On January 19, 2021, Cornelius awarded his first BJJ black belt to long-time training partner and Slovenian Judo black belt Miha Perhavec.

Legion Jiu-Jitsu fielded a team at Subversiv 3 on August 28, 2020, that consisted of Jacob Kassama, Michael Edgley, and Paige Ivette. Their team lost 2-1 in the opening round against Fight Sports.

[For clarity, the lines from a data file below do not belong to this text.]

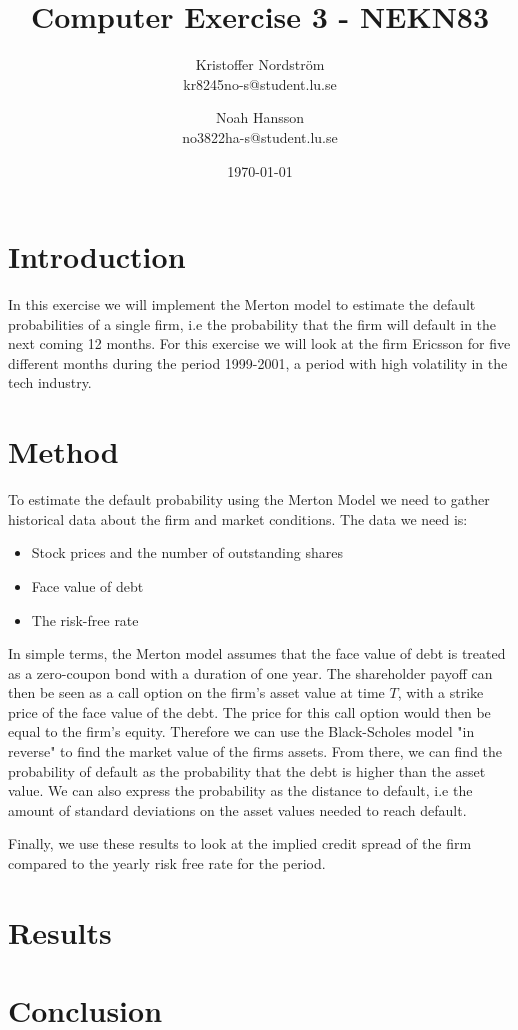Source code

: \documentclass[a4paper]{article}
\title{Computer Exercise 3 - NEKN83}
\author{Kristoffer Nordström \\ kr8245no-s@student.lu.se \and  Noah Hansson \\ no3822ha-s@student.lu.se}
\date{\today}
\begin{document}
\maketitle

\section{Introduction}
In this exercise we will implement the Merton model to estimate the default probabilities of a single firm, i.e the probability that the firm will default in the next coming 12 months. For this exercise we will look at the firm Ericsson for five different months during the period 1999-2001, a period with high volatility in the tech industry.

\section{Method}
To estimate the default probability using the Merton Model we need to gather historical data about the firm and market conditions. The data we need is:
\begin{itemize}
    \item Stock prices and the number of outstanding shares
    \item Face value of debt
    \item The risk-free rate
\end{itemize}

In simple terms, the Merton model assumes that the face value of debt is treated as a zero-coupon bond with a duration of one year. The shareholder payoff can then be seen as a call option on the firm's asset value at time $T$, with a strike price of the face value of the debt. The price for this call option would then be equal to the firm's equity. Therefore we can use the Black-Scholes model "in reverse" to find the market value of the firms assets. From there, we can find the probability of default as the probability that the debt is higher than the asset value. We can also express the probability as the distance to default, i.e the amount of standard deviations on the asset values needed to reach default.

Finally, we use these results to look at the implied credit spread of the firm compared to the yearly risk free rate for the period.

\section{Results}



\section{Conclusion}
\end{document}
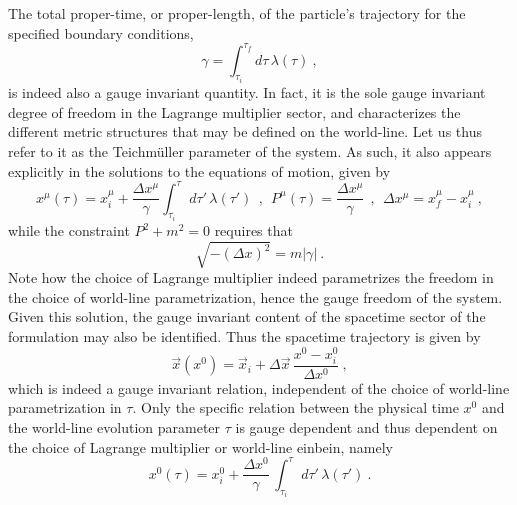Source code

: \documentclass[a4paper,11pt]{article}
\begin{document}
The total proper-time, or proper-length, of the particle's trajectory
for the specified boundary conditions,
\begin{equation}
\gamma=\int_{\tau_i}^{\tau_f}d\tau\,\lambda(\tau)\ ,
\end{equation}
is indeed also a gauge invariant quantity. In fact, it is the sole
gauge invariant degree of freedom in the Lagrange multiplier sector,
and characterizes the different metric structures that may be defined
on the world-line. Let us thus refer to it as the Teichm\"uller parameter
of the system.\cite{JG1} As such, it also appears explicitly in the solutions
to the equations of motion, given by
\begin{equation}
x^\mu(\tau)=x^\mu_i+\frac{\Delta x^\mu}{\gamma}\int_{\tau_i}^\tau\,d\tau'\,
\lambda(\tau')\ \ ,\ \ 
P^\mu(\tau)=\frac{\Delta x^\mu}{\gamma}\ \ ,\ \ 
\Delta x^\mu=x^\mu_f-x^\mu_i\ ,
\end{equation}
while the constraint $P^2+m^2=0$ requires that
\begin{equation}
\sqrt{-\left(\Delta x\right)^2}=m|\gamma|\ .
\end{equation}
Note how the choice of Lagrange multiplier indeed parametrizes the
freedom in the choice of world-line parametrization, hence the gauge
freedom of the system. Given this solution, the gauge invariant content
of the spacetime sector of the formulation may also be identified.
Thus the spacetime trajectory is given by
\begin{equation}
\vec{x}(x^0)=\vec{x}_i+\Delta\vec{x}\,\frac{x^0-x^0_i}{\Delta x^0}\ ,
\end{equation}
which is indeed a gauge invariant relation, independent of the choice
of world-line parametrization in $\tau$. Only the specific relation
between the physical time $x^0$ and the world-line evolution parameter
$\tau$ is gauge dependent and thus dependent on the choice of
Lagrange multiplier or world-line einbein, namely
\begin{equation}
x^0(\tau)=x^0_i+\frac{\Delta x^0}{\gamma}\,\int_{\tau_i}^\tau\,
d\tau'\,\lambda(\tau')\ .
\end{equation}
\end{document}
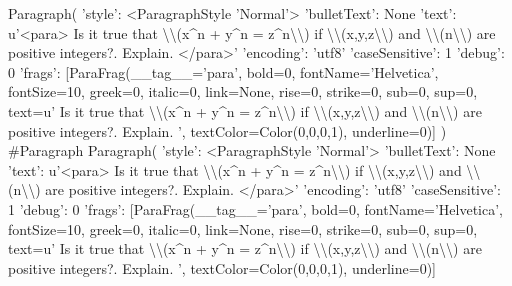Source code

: \documentclass{article}%
\begin{document}
%
\normalsize%
Paragraph(\newline%
'style': <ParagraphStyle 'Normal'>\newline%
'bulletText': None\newline%
'text': u'<para> Is it true that \textbackslash{}\textbackslash{}(x\^{}n + y\^{}n = z\^{}n\textbackslash{}\textbackslash{}) if \textbackslash{}\textbackslash{}(x,y,z\textbackslash{}\textbackslash{}) and \textbackslash{}\textbackslash{}(n\textbackslash{}\textbackslash{}) are positive integers?. Explain. </para>'\newline%
'encoding': 'utf8'\newline%
'caseSensitive': 1\newline%
'debug': 0\newline%
'frags': {[}ParaFrag(\_\_tag\_\_='para', bold=0, fontName='Helvetica', fontSize=10, greek=0, italic=0, link=None, rise=0, strike=0, sub=0, sup=0, text=u' Is it true that \textbackslash{}\textbackslash{}(x\^{}n + y\^{}n = z\^{}n\textbackslash{}\textbackslash{}) if \textbackslash{}\textbackslash{}(x,y,z\textbackslash{}\textbackslash{}) and \textbackslash{}\textbackslash{}(n\textbackslash{}\textbackslash{}) are positive integers?. Explain. ', textColor=Color(0,0,0,1), underline=0){]}\newline%
) \#Paragraph%
Paragraph(\newline%
'style': <ParagraphStyle 'Normal'>\newline%
'bulletText': None\newline%
'text': u'<para> Is it true that \textbackslash{}\textbackslash{}(x\^{}n + y\^{}n = z\^{}n\textbackslash{}\textbackslash{}) if \textbackslash{}\textbackslash{}(x,y,z\textbackslash{}\textbackslash{}) and \textbackslash{}\textbackslash{}(n\textbackslash{}\textbackslash{}) are positive integers?. Explain. </para>'\newline%
'encoding': 'utf8'\newline%
'caseSensitive': 1\newline%
'debug': 0\newline%
'frags': {[}ParaFrag(\_\_tag\_\_='para', bold=0, fontName='Helvetica', fontSize=10, greek=0, italic=0, link=None, rise=0, strike=0, sub=0, sup=0, text=u' Is it true that \textbackslash{}\textbackslash{}(x\^{}n + y\^{}n = z\^{}n\textbackslash{}\textbackslash{}) if \textbackslash{}\textbackslash{}(x,y,z\textbackslash{}\textbackslash{}) and \textbackslash{}\textbackslash{}(n\textbackslash{}\textbackslash{}) are positive integers?. Explain. ', textColor=Color(0,0,0,1), underline=0){]}\newline%
\end{document}
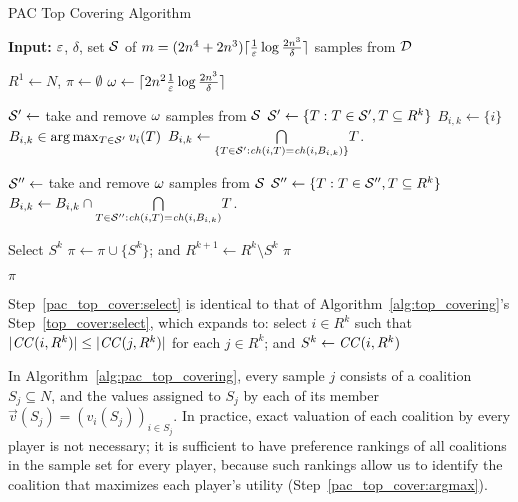 \begin{algorithm}[htb]
  \caption{PAC Top Covering Algorithm}
  \label{alg:pac_top_covering}
  \textbf{Input:} $\eps$, $\delta$, set $\cal S$ of $m = (2n^4 + 2n^3)\ceil{\frac{1}{\eps}\log\frac{2n^3}{\delta}}$ samples from $\cal D$
  \begin{algorithmic}[1]

  \State $R^1 \gets N$, $\pi \gets \emptyset$
  \State $\samples \gets \ceil{2n^2 \frac{1}{\eps}\log\frac{2n^3}{\delta}}$

    \State \label{pac_top_cover:sample_begin} $\cal S' \gets$ take and remove $\samples$ samples from $\cal S$
    \State $\cal S' \gets \{T: T \in \cal S', T \subseteq R^k\}$
        \State$B_{i,k} \gets \{i\}$
      \Else
        \State \label{pac_top_cover:argmax} $B_{i,k} \in \arg\max_{T \in \cal S'}{v_i(T)}$
        \State $B_{i,k} \gets \underset{\{T \in \cal S' : \ch(i,T) = \ch(i,B_{i,k})\}}{\bigcap} T$.
      \EndIf
    \EndFor

      \State $\cal S'' \gets$ take and remove $\samples$ samples from $\cal S$
      \State $\cal S'' \gets \{T: T \in \cal S'', T \subseteq R^k\}$
        \State $B_{i,k} \gets B_{i,k} \cap \underset{T \in \cal S'' : \ch(i,T) = \ch(i,B_{i,k})}{\bigcap} T$.
      \EndFor
    \EndFor \label{pac_top_cover:sample_end}

    \State \label{pac_top_cover:select} Select $S^k$
    \State $\pi \leftarrow  \pi \cup \lbrace S^k \rbrace$; and $R^{k+1} \leftarrow  R^k \setminus S^k$
      \State \Return $\pi$
    \EndIf
  \EndFor

  \State \Return $\pi$
 \end{algorithmic}
\end{algorithm}

Step~\ref{pac_top_cover:select} is identical to that of
Algorithm~\ref{alg:top_covering}'s Step~\ref{top_cover:select}, which expands to:
select $i\in R^k$ such that $|\CC(i,R^k)| \leq |\CC(j,R^k)|$ for each $j\in R^k$;
and $S^k\leftarrow \CC(i,R^k)$

In Algorithm~\ref{alg:pac_top_covering}, every sample $j$ consists of a coalition
$S_j \subseteq N$, and the values assigned to $S_j$ by each of its member
$\vec{v}(S_j) = (v_i(S_j))_{i \in S_j}$.
In practice, exact valuation of each coalition by every player is not necessary;
it is sufficient to have preference rankings of all coalitions in the sample set
for every player, because such rankings allow us to identify the coalition that
maximizes each player's utility (Step~\ref{pac_top_cover:argmax}).


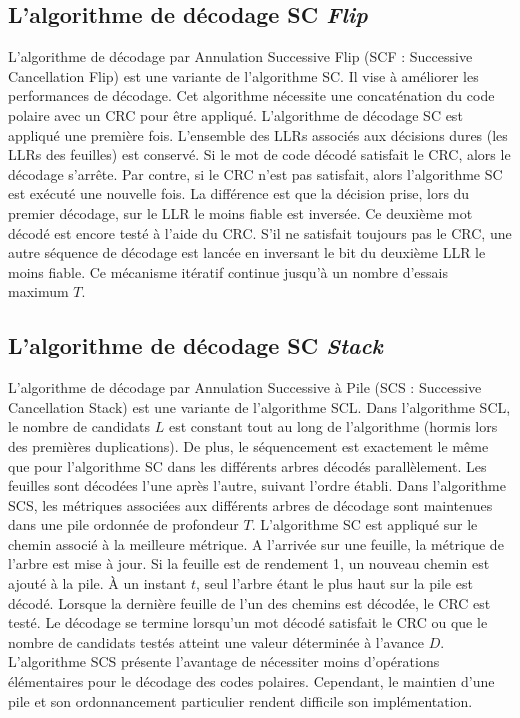 \subsection{L'algorithme de décodage SC \textit{Flip}}

	L'algorithme de décodage par Annulation Successive \og Flip \fg (SCF : Successive Cancellation Flip) \cite{afisiadis_low-complexity_2014} est une variante de l'algorithme SC. Il vise à améliorer les performances de décodage. Cet algorithme nécessite une concaténation du code polaire avec un CRC pour être appliqué. L'algorithme de décodage SC est appliqué une première fois. L'ensemble des LLRs associés aux décisions dures (les LLRs des feuilles) est conservé. Si le mot de code décodé satisfait le CRC, alors le décodage s'arrête. Par contre, si le CRC n'est pas satisfait, alors l'algorithme SC est exécuté une nouvelle fois. La différence est que la décision prise, lors du premier décodage, sur le LLR le moins fiable est inversée. Ce deuxième mot décodé est encore testé à l'aide du CRC. S'il ne satisfait toujours pas le CRC, une autre séquence de décodage est lancée en inversant le bit du deuxième LLR le moins fiable. Ce mécanisme itératif continue jusqu'à un nombre d'essais maximum $T$.


	\subsection{L'algorithme de décodage SC \textit{Stack}}
	L'algorithme de décodage par Annulation Successive à Pile (SCS : Successive Cancellation Stack) \cite{niu_stack_2012} est une variante de l'algorithme SCL. Dans l'algorithme SCL, le nombre de candidats $L$ est constant tout au long de l'algorithme (hormis lors des premières duplications). De plus, le séquencement est exactement le même que pour l'algorithme SC dans les différents arbres décodés parallèlement. Les feuilles sont décodées l'une après l'autre, suivant l'ordre établi. Dans l'algorithme SCS, les métriques associées aux différents arbres de décodage sont maintenues dans une pile ordonnée de profondeur $T$. L'algorithme SC est appliqué sur le chemin associé à la meilleure métrique. A l'arrivée sur une feuille, la métrique de l'arbre est mise à jour. Si la feuille est de rendement 1, un nouveau chemin est ajouté à la pile. \`A un instant $t$, seul l'arbre étant le plus haut sur la pile est décodé. Lorsque la dernière feuille de l'un des chemins est décodée, le CRC est testé. Le décodage se termine lorsqu'un mot décodé satisfait le CRC ou que le nombre de candidats testés atteint une valeur déterminée à l'avance $D$. L'algorithme SCS présente l'avantage de nécessiter moins d'opérations élémentaires pour le décodage des codes polaires. Cependant, le maintien d'une pile et son ordonnancement particulier rendent difficile son implémentation.

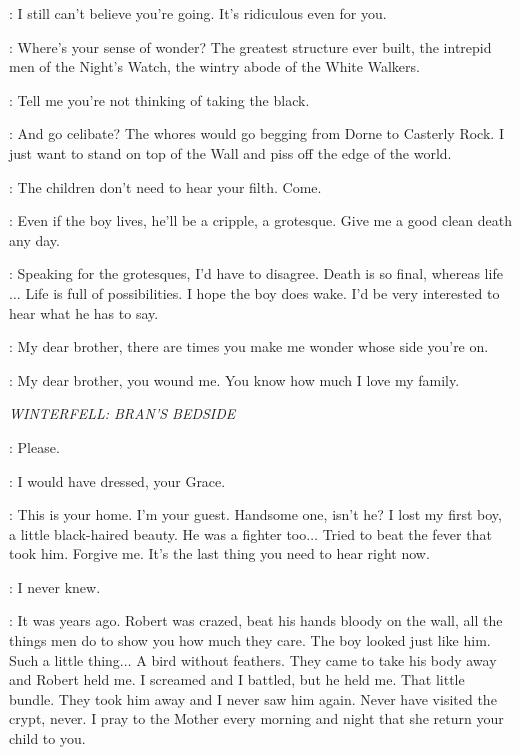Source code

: \CERSEI: I still can't believe you're going. It's ridiculous even for you. 

\TYRION: Where's your sense of wonder? The greatest structure ever built, the intrepid men of the Night's Watch, the wintry abode of the White Walkers. 

\JAIME: Tell me you're not thinking of taking the black. 

\TYRION: And go celibate? The whores would go begging from Dorne to Casterly Rock. I just want to stand on top of the Wall and piss off the edge of the world. 

\CERSEI: The children don't need to hear your filth. Come.  

\JAIME: Even if the boy lives, he'll be a cripple, a grotesque. Give me a good clean death any day. 

\TYRION: Speaking for the grotesques, I'd have to disagree. Death is so final, whereas life$\ldots$ Life is full of possibilities. I hope the boy does wake. I'd be very interested to hear what he has to say. 

\JAIME: My dear brother, there are times you make me wonder whose side you're on. 

\TYRION: My dear brother, you wound me. You know how much I love my family. 

\scene

\textit{WINTERFELL: BRAN'S BEDSIDE}


\CERSEI: Please. 

\CATELYN: I would have dressed, your Grace. 

\CERSEI: This is your home. I'm your guest. Handsome one, isn't he? I lost my first boy, a little black-haired beauty. He was a fighter too$\ldots$ Tried to beat the fever that took him. Forgive me. It's the last thing you need to hear right now. 

\CATELYN: I never knew. 

\CERSEI: It was years ago. Robert was crazed, beat his hands bloody on the wall, all the things men do to show you how much they care. The boy looked just like him. Such a little thing$\ldots$ A bird without feathers. They came to take his body away and Robert held me. I screamed and I battled, but he held me. That little bundle. They took him away and I never saw him again. Never have visited the crypt, never. I pray to the Mother every morning and night that she return your child to you. 

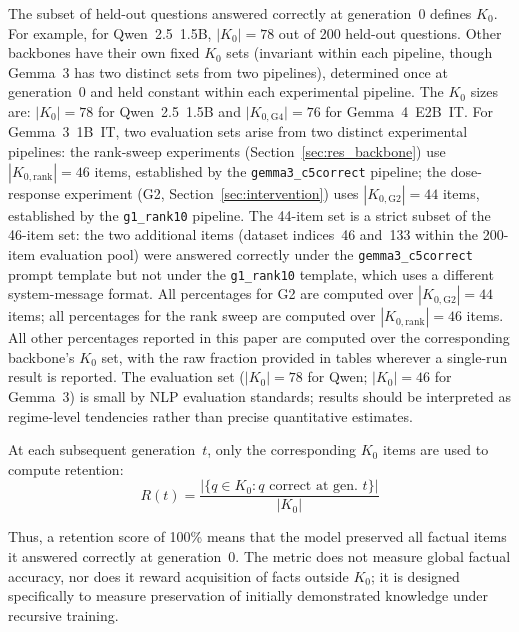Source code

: \documentclass[a4paper,fleqn]{cas-dc}
\newif\ifshowchanges
\newcommand{\rev}[1]{\ifshowchanges{\color{blue}#1}\else{#1}\fi}
\newcommand{\Kcard}{\lvert K_0\rvert}
\newcommand{\KcardG}[1]{\lvert K_{0,\mathrm{#1}}\rvert}
\begin{document}
The subset of held-out questions answered correctly at generation~0 defines
$K_0$. For example, for Qwen~2.5~1.5B, $\Kcard=78$ out of 200 held-out
questions. Other backbones have their own fixed $K_0$ sets (invariant within each pipeline, though Gemma~3 has two distinct sets from two pipelines), determined once at
generation~0 and \rev{held constant within each experimental pipeline}.
\rev{The $K_0$ sizes are: $\Kcard=78$ for Qwen~2.5~1.5B and $\KcardG{G4}=76$ for
Gemma~4~E2B~IT. For Gemma~3~1B~IT, two evaluation sets arise from two distinct
experimental pipelines: the \rev{rank-sweep experiments}
(Section~\ref{sec:res_backbone}) use $|K_{0,\mathrm{rank}}|=46$ items, established
by the \texttt{gemma3\_c5correct} pipeline; the dose-response experiment (G2,
Section~\ref{sec:intervention}) uses $|K_{0,\mathrm{G2}}|=44$ items, established
by the \texttt{g1\_rank10} pipeline. The 44-item set is a strict subset of the
46-item set: the two additional items (dataset indices~46 and~133 within the
200-item evaluation pool) were answered correctly under the
\texttt{gemma3\_c5correct} prompt template but not under the \texttt{g1\_rank10}
template, which uses a different system-message format. All percentages for G2 are
computed over $|K_{0,\mathrm{G2}}|=44$ items; all percentages for the rank sweep
are computed over $|K_{0,\mathrm{rank}}|=46$ items. All other percentages reported
in this paper are computed over the corresponding backbone's $K_0$ set, with
the raw fraction provided in tables wherever a single-run result is reported.
\rev{The evaluation set ($|K_0|=78$ for Qwen; $|K_0|=46$ for Gemma~3) is small by
NLP evaluation standards; results should be interpreted as regime-level tendencies
rather than precise quantitative estimates.}}

At each subsequent generation~$t$, only the corresponding $K_0$ items are used
to compute retention:
\begin{equation}\label{eq:k0}
  \rev{R(t)} =
  \frac{|\{q \in K_0 : q \text{ correct at gen.\ } t\}|}{|K_0|}
\end{equation}

Thus, a retention score of 100\% means that the model preserved all factual
items it answered correctly at generation~0. The metric does not measure global
factual accuracy, nor does it reward acquisition of facts outside $K_0$; it is
designed specifically to measure preservation of initially demonstrated
knowledge under recursive training.
\end{document}
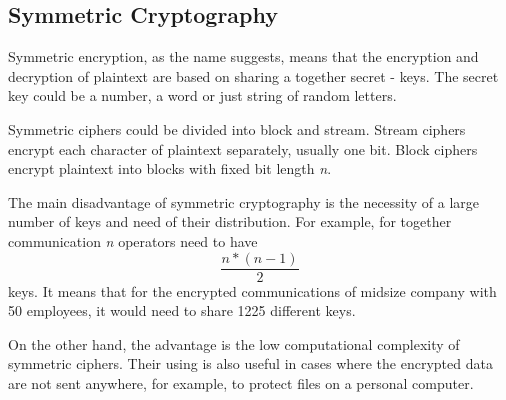 \documentclass[
  digital, %
  notable,   %
  lof,     %
  lot,     %
]{fithesis3}
\begin{document}
\subsection{Symmetric Cryptography}
Symmetric encryption, as the name suggests, means that the encryption and decryption of 
plaintext are based on sharing a together secret - keys. The secret key could be a number, a 
word or just string of random letters. %

Symmetric ciphers could be divided into block and stream. Stream ciphers encrypt each character 
of plaintext separately, usually one bit. Block ciphers encrypt plaintext into blocks with 
fixed bit length \textit{n}. %

The main disadvantage of symmetric cryptography is the necessity of a large number of keys 
and need of their distribution. For example, for together communication \textit{n} operators 
need to have \[ \frac{n * (n - 1)}{2}\] keys. It means that for the encrypted communications of 
midsize company with 50 employees, it would need to share 1225 different keys. 

On the other hand, the advantage is the low computational complexity of symmetric ciphers. 
Their using is also useful in cases where the encrypted data are not sent anywhere, for example, 
to protect files on a personal computer.
 
\end{document}
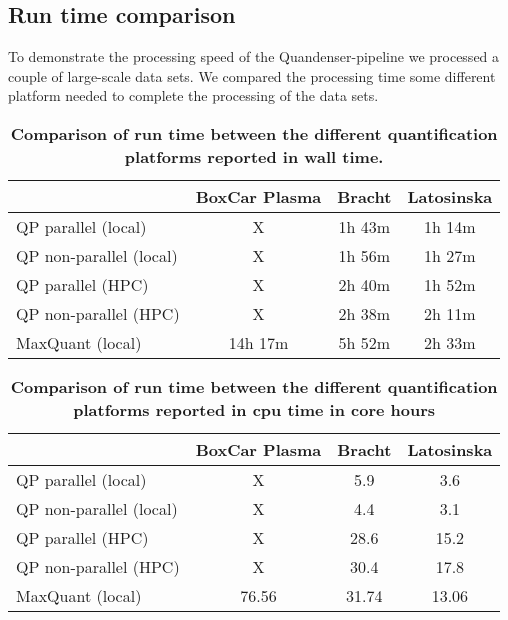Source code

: \documentclass[11pt]{article}
\begin{document}
\subsection*{Run time comparison}
To demonstrate the processing speed of the Quandenser-pipeline we processed a couple of large-scale data sets. We compared the processing time some different platform needed to complete the processing of the data sets.
\begin{table}[!h]
  \begin{center}
  \caption{\textbf{Comparison of run time between the different quantification platforms reported in wall time.}}
  \label{table:walltime}
\begin{tabular}{lccc}
& BoxCar Plasma & Bracht & Latosinska \\ \hline \hline
QP parallel (local) & X & 1h 43m & 1h 14m \\
QP non-parallel (local) & X & 1h 56m & 1h 27m \\
QP parallel (HPC) & X & 2h 40m & 1h 52m \\
QP non-parallel (HPC) & X & 2h 38m & 2h 11m \\
MaxQuant (local) & 14h 17m & 5h 52m & 2h 33m \\
\end{tabular}
\end{center}
\end{table}

\begin{table}[!h]
  \begin{center}
  \caption{\textbf{Comparison of run time between the different quantification platforms reported in cpu time in core hours}}
  \label{table:cputime}
\begin{tabular}{lccc}
& BoxCar Plasma & Bracht & Latosinska \\ \hline \hline
QP parallel (local) & X & 5.9 & 3.6 \\
QP non-parallel (local) & X & 4.4 & 3.1 \\
QP parallel (HPC) & X & 28.6 & 15.2 \\ %
QP non-parallel (HPC) & X & 30.4 & 17.8 \\
MaxQuant (local) & 76.56 & 31.74 & 13.06 \\
\end{tabular}
\end{center}
\end{table}
\end{document}
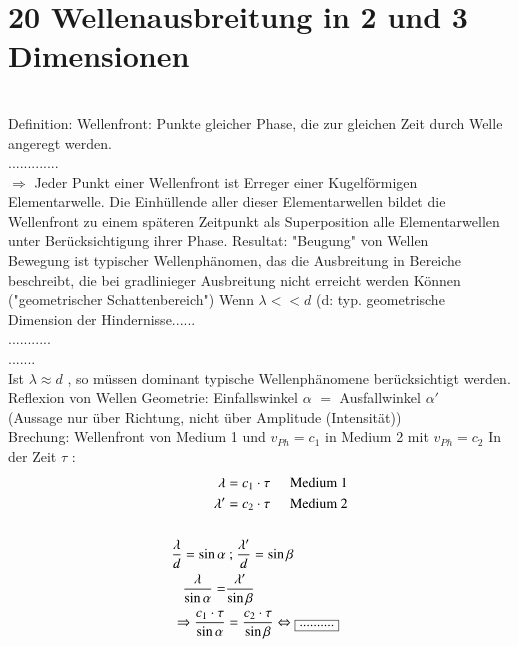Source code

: \section{20 Wellenausbreitung in 2 und 3 Dimensionen} \hfill\\
Definition: Wellenfront: Punkte gleicher Phase, die zur gleichen Zeit durch Welle angeregt werden. \\
.............\\
$ \Rightarrow $ Jeder Punkt einer Wellenfront ist Erreger einer Kugelförmigen Elementarwelle. Die Einhüllende aller dieser Elementarwellen bildet die Wellenfront zu einem späteren Zeitpunkt als Superposition alle Elementarwellen unter Berücksichtigung ihrer Phase.
\bild
\bild
Resultat: "Beugung" von Wellen \\
Bewegung ist typischer Wellenphänomen, das die Ausbreitung in Bereiche beschreibt, die bei gradlinieger Ausbreitung nicht erreicht werden Können ("geometrischer Schattenbereich")
\bild
Wenn $ \lambda << d $ (d: typ. geometrische Dimension der Hindernisse......\\
...........\\
.......\\
Ist $ \lambda \approx d$ , so müssen dominant typische Wellenphänomene berücksichtigt werden.\\
Reflexion von Wellen
\bild
{}
Geometrie: Einfallswinkel $ \alpha $ $ = $ Ausfallwinkel $ \alpha' $\\
(Aussage nur über Richtung, nicht über Amplitude (Intensität))\\
Brechung: Wellenfront von Medium 1 und $ v_{Ph} = c_1 $ in Medium 2 mit $ v_{Ph} = c_2 $
\bild
In der Zeit $ \tau $ : \begin{align*}
\lambda &= c_1 \cdot \tau \hspace{5mm} \text{Medium 1}\\
\lambda' &= c_2 \cdot \tau \hspace{5mm} \text{Medium 2}\\
\hfill\\
\frac{\lambda}{d} = \sin\alpha& \text{ ; } \frac{\lambda'}{d} = \sin\beta\\
\frac{\lambda}{\sin\alpha} =& \frac{\lambda'}{\sin\beta}\\
\Rightarrow \frac{c_1 \cdot \tau}{\sin\alpha} &= \frac{c_2 \cdot \tau}{\sin\beta} \Leftrightarrow \boxed{..........}
\end{align*}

The gym returned with a slightly different team at Subversiv 6 on October 16, 2021, that consisted of Sloan Clymer, Miha Perhavec, and Paige Ivette. This time they took second place, losing 2-1 in the final to Checkmat.

==Technique development==
Keenan is known in the Brazilian Jiu-Jitsu community for his creation and successful use of a unique gi guard system. Nicknamed the Worm Guard by Galvão, Keenan ties his leg to his opponents hip and opposite leg with one hand and his opponent's loose lapel, locking them into place while leaving Keenan two free limbs to attack on one side. He and others have continued to iterate and invent techniques exploiting the lapels of the Gi jacket, a trend that is credited to Keenan's initial success with Worm Guard.

==Media==

In 2013, Cornelius published a 5-part DVD set teaching concepts of his competition style.

In 2016 Keenan Online, a membership site, began offering his curriculum.